勝利のヒーローになるはずが、一転珍プレーの主役になった白は試合後、「何て間抜けなんだろう。どうなってんのかな…。吉田!オレが悪かったんだ」と、額をロッカーの壁にぶつけて悔しさをあらわにしていた。
ペナントの行方を左右した幻の本塁打
サヨナラホームランの判定が覆る珍事件が起きたのが、1992年9月11日の阪神-ヤクルトだ。
3-3の同点で迎えた9回裏、阪神は二死一塁で八木裕がフルカウントから左中間に大飛球を放つ。打球がスタンドに入ったのを確認した平光清二塁塁審は右手を頭上でグルグル回し、「ホームラン」のジェスチャー。劇的なサヨナラ2ランに、八木は万歳しながらベースを回り、スタンドの阪神ファンも「これで(ヤクルト、巨人と)同率首位や!」と熱狂した。

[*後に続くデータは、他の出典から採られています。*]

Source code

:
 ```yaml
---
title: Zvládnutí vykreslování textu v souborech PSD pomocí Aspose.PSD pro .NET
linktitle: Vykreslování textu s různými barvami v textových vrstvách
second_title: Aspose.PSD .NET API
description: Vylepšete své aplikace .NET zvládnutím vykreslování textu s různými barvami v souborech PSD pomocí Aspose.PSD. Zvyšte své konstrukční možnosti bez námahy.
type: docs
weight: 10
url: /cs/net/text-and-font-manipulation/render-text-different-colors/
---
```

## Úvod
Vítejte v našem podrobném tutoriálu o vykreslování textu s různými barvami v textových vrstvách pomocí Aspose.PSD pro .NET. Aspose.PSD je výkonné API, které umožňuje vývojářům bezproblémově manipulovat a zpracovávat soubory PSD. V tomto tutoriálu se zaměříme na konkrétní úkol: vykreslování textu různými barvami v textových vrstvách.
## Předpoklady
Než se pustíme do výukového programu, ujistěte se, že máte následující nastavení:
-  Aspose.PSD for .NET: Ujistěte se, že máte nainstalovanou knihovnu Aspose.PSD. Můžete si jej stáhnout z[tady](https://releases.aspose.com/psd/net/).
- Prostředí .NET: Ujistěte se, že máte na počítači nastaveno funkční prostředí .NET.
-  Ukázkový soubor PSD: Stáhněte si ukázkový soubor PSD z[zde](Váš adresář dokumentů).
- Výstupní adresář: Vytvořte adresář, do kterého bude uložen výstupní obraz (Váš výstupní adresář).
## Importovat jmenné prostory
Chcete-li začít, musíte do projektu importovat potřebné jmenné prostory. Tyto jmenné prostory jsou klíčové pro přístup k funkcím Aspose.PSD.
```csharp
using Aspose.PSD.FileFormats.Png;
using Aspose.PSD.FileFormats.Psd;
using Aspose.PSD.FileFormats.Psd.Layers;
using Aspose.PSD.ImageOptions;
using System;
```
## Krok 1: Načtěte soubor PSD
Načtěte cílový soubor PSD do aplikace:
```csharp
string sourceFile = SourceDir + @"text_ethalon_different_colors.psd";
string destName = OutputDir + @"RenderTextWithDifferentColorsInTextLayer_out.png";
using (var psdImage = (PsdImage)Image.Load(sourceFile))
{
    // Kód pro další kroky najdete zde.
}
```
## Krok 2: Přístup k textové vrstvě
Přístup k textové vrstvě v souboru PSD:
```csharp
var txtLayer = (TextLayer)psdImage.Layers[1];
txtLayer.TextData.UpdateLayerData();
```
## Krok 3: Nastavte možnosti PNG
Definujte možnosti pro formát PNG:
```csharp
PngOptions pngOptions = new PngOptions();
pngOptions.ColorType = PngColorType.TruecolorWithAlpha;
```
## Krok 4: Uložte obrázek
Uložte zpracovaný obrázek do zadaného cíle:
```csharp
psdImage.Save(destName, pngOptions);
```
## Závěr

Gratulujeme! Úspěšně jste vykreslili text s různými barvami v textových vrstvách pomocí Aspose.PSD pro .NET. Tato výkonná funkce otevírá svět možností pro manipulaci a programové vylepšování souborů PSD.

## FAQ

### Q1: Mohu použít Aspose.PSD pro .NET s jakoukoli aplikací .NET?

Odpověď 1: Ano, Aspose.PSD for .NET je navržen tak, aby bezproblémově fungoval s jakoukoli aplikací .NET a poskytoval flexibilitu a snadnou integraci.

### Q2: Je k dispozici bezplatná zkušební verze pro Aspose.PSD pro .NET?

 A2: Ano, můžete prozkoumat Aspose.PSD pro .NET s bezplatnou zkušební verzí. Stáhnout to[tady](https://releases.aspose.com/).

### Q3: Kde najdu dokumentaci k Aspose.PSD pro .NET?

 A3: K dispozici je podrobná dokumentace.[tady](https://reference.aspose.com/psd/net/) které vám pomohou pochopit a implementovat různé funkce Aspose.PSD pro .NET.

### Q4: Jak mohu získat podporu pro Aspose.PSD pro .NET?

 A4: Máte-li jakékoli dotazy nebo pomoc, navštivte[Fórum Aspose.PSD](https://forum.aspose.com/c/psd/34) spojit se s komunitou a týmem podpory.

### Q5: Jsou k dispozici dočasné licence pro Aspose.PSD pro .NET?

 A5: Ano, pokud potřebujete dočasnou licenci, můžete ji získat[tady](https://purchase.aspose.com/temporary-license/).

一塁ベンチ前にはお立ち台も用意され、八木のヒーローインタビューが行われようとしていたところ、そんなお祭りムードの真っ最中に、ヤクルト・野村克也監督がベンチを飛び出した。
「フェンスのラバー上部に当たってスタンドに入った」。激しい抗議の末、他の審判も「入っていない」と指摘すると、平光塁審は一転誤審を認め、これをエンタイトル二塁打に訂正した。
当然、阪神・中村勝広監督は収まらない。「一番近いところにいた彼(平光塁審)が判定を下したわけでしょ。ホームランとした時点でゲームセットでしょ。それを簡単に(覆すなんて)…」と口角泡を飛ばし、37分間にわたって抗議。八木が打ったとき、一塁走者のパチョレックはスタートを切っていたので、エンタイトルと判定されなければ、サヨナラのホームを踏んでいたはずだった。阪神にとっては、“最悪の判定”としか言いようがない。

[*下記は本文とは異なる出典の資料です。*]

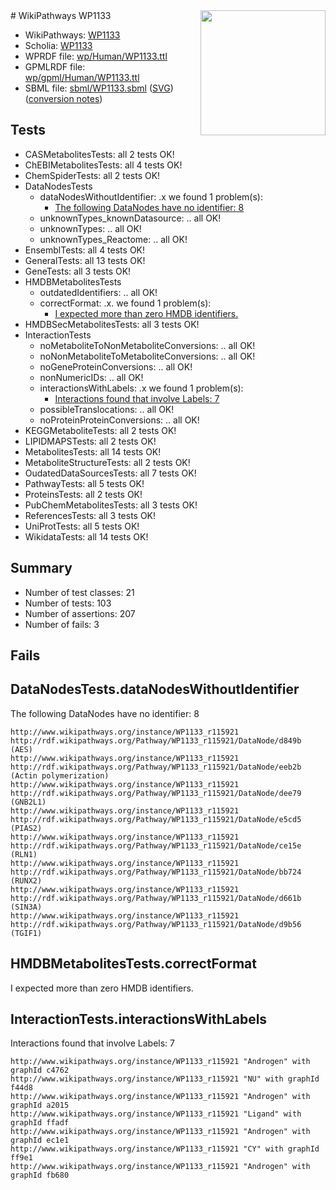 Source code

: <img style="float: right; width: 200px" src="../logo.png" />
# WikiPathways WP1133

* WikiPathways: [WP1133](https://identifiers.org/wikipathways:WP1133)
* Scholia: [WP1133](https://scholia.toolforge.org/wikipathways/WP1133)
* WPRDF file: [wp/Human/WP1133.ttl](../wp/Human/WP1133.ttl)
* GPMLRDF file: [wp/gpml/Human/WP1133.ttl](../wp/gpml/Human/WP1133.ttl)
* SBML file: [sbml/WP1133.sbml](../sbml/WP1133.sbml) ([SVG](../sbml/WP1133.svg)) ([conversion notes](../sbml/WP1133.txt))

## Tests
* CASMetabolitesTests: all 2 tests OK!
* ChEBIMetabolitesTests: all 4 tests OK!
* ChemSpiderTests: all 2 tests OK!
* DataNodesTests
    * dataNodesWithoutIdentifier: .x we found 1 problem(s):
        * [The following DataNodes have no identifier: 8](#d2d32fa7)
    * unknownTypes_knownDatasource: .. all OK!
    * unknownTypes: .. all OK!
    * unknownTypes_Reactome: .. all OK!
* EnsemblTests: all 4 tests OK!
* GeneralTests: all 13 tests OK!
* GeneTests: all 3 tests OK!
* HMDBMetabolitesTests
    * outdatedIdentifiers: .. all OK!
    * correctFormat: .x. we found 1 problem(s):
        * [I expected more than zero HMDB identifiers.](#ad154c1e)
* HMDBSecMetabolitesTests: all 3 tests OK!
* InteractionTests
    * noMetaboliteToNonMetaboliteConversions: .. all OK!
    * noNonMetaboliteToMetaboliteConversions: .. all OK!
    * noGeneProteinConversions: .. all OK!
    * nonNumericIDs: .. all OK!
    * interactionsWithLabels: .x we found 1 problem(s):
        * [Interactions found that involve Labels: 7](#630d267e)
    * possibleTranslocations: .. all OK!
    * noProteinProteinConversions: .. all OK!
* KEGGMetaboliteTests: all 2 tests OK!
* LIPIDMAPSTests: all 2 tests OK!
* MetabolitesTests: all 14 tests OK!
* MetaboliteStructureTests: all 2 tests OK!
* OudatedDataSourcesTests: all 7 tests OK!
* PathwayTests: all 5 tests OK!
* ProteinsTests: all 2 tests OK!
* PubChemMetabolitesTests: all 3 tests OK!
* ReferencesTests: all 3 tests OK!
* UniProtTests: all 5 tests OK!
* WikidataTests: all 14 tests OK!


## Summary

* Number of test classes: 21
* Number of tests: 103
* Number of assertions: 207
* Number of fails: 3

## Fails

<a name="d2d32fa7" />

## DataNodesTests.dataNodesWithoutIdentifier

The following DataNodes have no identifier: 8
```
http://www.wikipathways.org/instance/WP1133_r115921 http://rdf.wikipathways.org/Pathway/WP1133_r115921/DataNode/d849b (AES)
http://www.wikipathways.org/instance/WP1133_r115921 http://rdf.wikipathways.org/Pathway/WP1133_r115921/DataNode/eeb2b (Actin polymerization)
http://www.wikipathways.org/instance/WP1133_r115921 http://rdf.wikipathways.org/Pathway/WP1133_r115921/DataNode/dee79 (GNB2L1)
http://www.wikipathways.org/instance/WP1133_r115921 http://rdf.wikipathways.org/Pathway/WP1133_r115921/DataNode/e5cd5 (PIAS2)
http://www.wikipathways.org/instance/WP1133_r115921 http://rdf.wikipathways.org/Pathway/WP1133_r115921/DataNode/ce15e (RLN1)
http://www.wikipathways.org/instance/WP1133_r115921 http://rdf.wikipathways.org/Pathway/WP1133_r115921/DataNode/bb724 (RUNX2)
http://www.wikipathways.org/instance/WP1133_r115921 http://rdf.wikipathways.org/Pathway/WP1133_r115921/DataNode/d661b (SIN3A)
http://www.wikipathways.org/instance/WP1133_r115921 http://rdf.wikipathways.org/Pathway/WP1133_r115921/DataNode/d9b56 (TGIF1)
```

<a name="ad154c1e" />

## HMDBMetabolitesTests.correctFormat

I expected more than zero HMDB identifiers.
<a name="630d267e" />

## InteractionTests.interactionsWithLabels

Interactions found that involve Labels: 7
```
http://www.wikipathways.org/instance/WP1133_r115921 "Androgen" with graphId c4762
http://www.wikipathways.org/instance/WP1133_r115921 "NU" with graphId f44d8
http://www.wikipathways.org/instance/WP1133_r115921 "Androgen" with graphId a2015
http://www.wikipathways.org/instance/WP1133_r115921 "Ligand" with graphId ffadf
http://www.wikipathways.org/instance/WP1133_r115921 "Androgen" with graphId ec1e1
http://www.wikipathways.org/instance/WP1133_r115921 "CY" with graphId ff9e1
http://www.wikipathways.org/instance/WP1133_r115921 "Androgen" with graphId fb680
```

だが、「(審判団で)協議した結果」と却下。連盟への提訴を条件に、二死二・三塁で試合再開。次打者・新庄の四球で満塁となったが、久慈照嘉が中飛に倒れ、スリーアウトチェンジ。サヨナラのチャンスを逃した阪神は、延長15回、史上最長6時間26分を経て3-3の引き分けという、まさに骨折り損のくたびれ儲けに終わった。
この負けに等しい引き分けが尾を引き、同年の阪神はヤクルトに2ゲーム差で巨人と同率の2位。サヨナラ勝ちばかりでなく、7年ぶりVも幻と消えている。
まさに天国から地獄へ真っ逆さま…。しかし、これだから野球は面白い。今年もこのような“珍事”が見られるだろうか、楽しみでもある。